# Prompt
Without including any pictures, write out all the entries exactly.

--------------------------------------------------

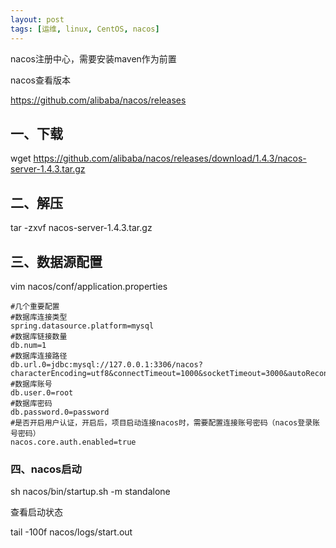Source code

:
 ```yaml
---
layout: post
tags: [运维, linux, CentOS, nacos]
---
```


nacos注册中心，需要安装maven作为前置

nacos查看版本

https://github.com/alibaba/nacos/releases

## 一、下载

wget https://github.com/alibaba/nacos/releases/download/1.4.3/nacos-server-1.4.3.tar.gz

## 二、解压

tar -zxvf nacos-server-1.4.3.tar.gz

## 三、数据源配置

vim nacos/conf/application.properties

```
#几个重要配置
#数据库连接类型
spring.datasource.platform=mysql
#数据库链接数量
db.num=1
#数据库连接路径
db.url.0=jdbc:mysql://127.0.0.1:3306/nacos?characterEncoding=utf8&connectTimeout=1000&socketTimeout=3000&autoReconnect=true&useUnicode=true&useSSL=false&serverTimezone=UTC
#数据库账号
db.user.0=root
#数据库密码
db.password.0=password
#是否开启用户认证，开启后，项目启动连接nacos时，需要配置连接账号密码（nacos登录账号密码）
nacos.core.auth.enabled=true
```

### 四、nacos启动

sh nacos/bin/startup.sh -m standalone

查看启动状态

tail -100f nacos/logs/start.out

--------------------------------------------------

# Expected answer
Source code

:
 ```yaml
---
layout: post
tags: [运维, linux, CentOS, nacos]
---
```


nacos注册中心，需要安装maven作为前置

nacos查看版本

https://github.com/alibaba/nacos/releases

## 一、下载

wget https://github.com/alibaba/nacos/releases/download/1.4.3/nacos-server-1.4.3.tar.gz

## 二、解压

tar -zxvf nacos-server-1.4.3.tar.gz

## 三、数据源配置

vim nacos/conf/application.properties

```
#几个重要配置
#数据库连接类型
spring.datasource.platform=mysql
#数据库链接数量
db.num=1
#数据库连接路径
db.url.0=jdbc:mysql://127.0.0.1:3306/nacos?characterEncoding=utf8&connectTimeout=1000&socketTimeout=3000&autoReconnect=true&useUnicode=true&useSSL=false&serverTimezone=UTC
#数据库账号
db.user.0=root
#数据库密码
db.password.0=password
#是否开启用户认证，开启后，项目启动连接nacos时，需要配置连接账号密码（nacos登录账号密码）
nacos.core.auth.enabled=true
```

### 四、nacos启动

sh nacos/bin/startup.sh -m standalone

查看启动状态

tail -100f nacos/logs/start.out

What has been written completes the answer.